## EXERCISE GOAL
For the listing below, output exactly the lines from the line with "The only scrap" up to and including the line with "192.30.202.8 on Fri, 16 Jul 2021 01:56:34 UTC", and no other lines.

= = = = = = =

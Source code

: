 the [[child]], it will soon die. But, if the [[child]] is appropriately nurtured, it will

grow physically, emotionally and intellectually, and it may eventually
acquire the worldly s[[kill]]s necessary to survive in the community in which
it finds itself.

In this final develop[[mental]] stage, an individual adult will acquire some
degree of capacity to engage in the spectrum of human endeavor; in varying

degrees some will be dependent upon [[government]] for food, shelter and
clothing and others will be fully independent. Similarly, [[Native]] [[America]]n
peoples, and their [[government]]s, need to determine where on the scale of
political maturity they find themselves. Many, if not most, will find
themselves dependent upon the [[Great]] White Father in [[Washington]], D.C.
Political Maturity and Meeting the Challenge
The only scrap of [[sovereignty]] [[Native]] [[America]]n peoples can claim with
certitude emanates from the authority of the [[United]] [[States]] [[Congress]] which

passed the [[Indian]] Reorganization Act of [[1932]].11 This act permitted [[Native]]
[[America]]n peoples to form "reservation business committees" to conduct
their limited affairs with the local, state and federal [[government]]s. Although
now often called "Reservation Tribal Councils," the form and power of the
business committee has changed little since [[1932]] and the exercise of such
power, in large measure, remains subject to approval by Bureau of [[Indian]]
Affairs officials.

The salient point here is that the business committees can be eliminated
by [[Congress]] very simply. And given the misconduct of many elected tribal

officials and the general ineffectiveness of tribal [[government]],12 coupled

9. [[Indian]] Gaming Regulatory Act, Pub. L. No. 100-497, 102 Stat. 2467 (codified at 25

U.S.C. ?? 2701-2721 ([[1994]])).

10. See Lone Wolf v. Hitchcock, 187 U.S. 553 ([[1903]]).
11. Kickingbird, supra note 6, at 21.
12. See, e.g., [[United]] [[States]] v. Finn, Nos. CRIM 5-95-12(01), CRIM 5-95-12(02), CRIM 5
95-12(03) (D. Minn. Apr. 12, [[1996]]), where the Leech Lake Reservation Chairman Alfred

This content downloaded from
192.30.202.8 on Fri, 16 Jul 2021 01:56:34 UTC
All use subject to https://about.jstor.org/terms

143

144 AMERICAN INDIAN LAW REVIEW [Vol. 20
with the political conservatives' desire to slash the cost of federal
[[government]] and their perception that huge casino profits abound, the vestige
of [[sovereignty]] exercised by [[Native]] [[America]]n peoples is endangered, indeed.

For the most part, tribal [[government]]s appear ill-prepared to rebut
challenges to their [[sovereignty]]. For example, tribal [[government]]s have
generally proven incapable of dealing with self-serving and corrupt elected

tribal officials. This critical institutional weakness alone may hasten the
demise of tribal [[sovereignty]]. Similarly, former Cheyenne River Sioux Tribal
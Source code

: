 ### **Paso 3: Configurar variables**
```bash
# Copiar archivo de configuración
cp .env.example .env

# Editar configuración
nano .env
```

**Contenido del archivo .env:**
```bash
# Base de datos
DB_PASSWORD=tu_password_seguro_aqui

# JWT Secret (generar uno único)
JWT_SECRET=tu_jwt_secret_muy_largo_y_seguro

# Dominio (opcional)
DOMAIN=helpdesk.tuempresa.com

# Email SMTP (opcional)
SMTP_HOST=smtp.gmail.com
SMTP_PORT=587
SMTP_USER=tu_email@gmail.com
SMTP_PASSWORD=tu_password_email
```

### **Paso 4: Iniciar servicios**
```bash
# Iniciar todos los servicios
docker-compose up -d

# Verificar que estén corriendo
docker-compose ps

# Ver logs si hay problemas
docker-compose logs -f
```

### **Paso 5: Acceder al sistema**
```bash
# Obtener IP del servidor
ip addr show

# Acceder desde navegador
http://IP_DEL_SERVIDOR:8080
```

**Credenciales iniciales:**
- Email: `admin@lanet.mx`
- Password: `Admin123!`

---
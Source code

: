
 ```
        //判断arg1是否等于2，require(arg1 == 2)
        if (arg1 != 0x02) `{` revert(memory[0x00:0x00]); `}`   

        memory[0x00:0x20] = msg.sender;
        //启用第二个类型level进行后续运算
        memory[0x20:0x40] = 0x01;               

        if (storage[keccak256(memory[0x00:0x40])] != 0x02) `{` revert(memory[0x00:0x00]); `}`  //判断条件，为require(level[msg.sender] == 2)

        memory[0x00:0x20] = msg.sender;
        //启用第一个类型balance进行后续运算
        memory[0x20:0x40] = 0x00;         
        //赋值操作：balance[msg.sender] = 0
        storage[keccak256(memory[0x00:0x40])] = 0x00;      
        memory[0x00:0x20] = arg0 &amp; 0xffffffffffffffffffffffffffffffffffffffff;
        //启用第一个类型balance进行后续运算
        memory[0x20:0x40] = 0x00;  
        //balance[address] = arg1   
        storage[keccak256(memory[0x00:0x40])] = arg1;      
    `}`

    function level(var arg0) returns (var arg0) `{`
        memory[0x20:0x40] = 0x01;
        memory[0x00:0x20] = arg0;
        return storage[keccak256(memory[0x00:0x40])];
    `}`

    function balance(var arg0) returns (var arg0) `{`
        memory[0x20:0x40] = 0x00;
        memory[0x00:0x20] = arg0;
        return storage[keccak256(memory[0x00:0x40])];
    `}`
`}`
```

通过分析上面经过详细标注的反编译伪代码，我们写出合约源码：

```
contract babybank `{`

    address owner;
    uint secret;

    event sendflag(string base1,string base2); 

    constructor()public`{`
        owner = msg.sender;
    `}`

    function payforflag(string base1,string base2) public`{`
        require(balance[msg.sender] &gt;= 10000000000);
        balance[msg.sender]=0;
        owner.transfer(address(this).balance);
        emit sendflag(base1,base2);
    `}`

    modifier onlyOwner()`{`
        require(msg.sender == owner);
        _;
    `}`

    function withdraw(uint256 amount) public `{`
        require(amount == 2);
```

= = = = = = =

## FINISHED EXERCISE
The only scrap of [[sovereignty]] [[Native]] [[America]]n peoples can claim with
certitude emanates from the authority of the [[United]] [[States]] [[Congress]] which

passed the [[Indian]] Reorganization Act of [[1932]].11 This act permitted [[Native]]
[[America]]n peoples to form "reservation business committees" to conduct
their limited affairs with the local, state and federal [[government]]s. Although
now often called "Reservation Tribal Councils," the form and power of the
business committee has changed little since [[1932]] and the exercise of such
power, in large measure, remains subject to approval by Bureau of [[Indian]]
Affairs officials.

The salient point here is that the business committees can be eliminated
by [[Congress]] very simply. And given the misconduct of many elected tribal

officials and the general ineffectiveness of tribal [[government]],12 coupled

9. [[Indian]] Gaming Regulatory Act, Pub. L. No. 100-497, 102 Stat. 2467 (codified at 25

U.S.C. ?? 2701-2721 ([[1994]])).

10. See Lone Wolf v. Hitchcock, 187 U.S. 553 ([[1903]]).
11. Kickingbird, supra note 6, at 21.
12. See, e.g., [[United]] [[States]] v. Finn, Nos. CRIM 5-95-12(01), CRIM 5-95-12(02), CRIM 5
95-12(03) (D. Minn. Apr. 12, [[1996]]), where the Leech Lake Reservation Chairman Alfred

This content downloaded from
192.30.202.8 on Fri, 16 Jul 2021 01:56:34 UTC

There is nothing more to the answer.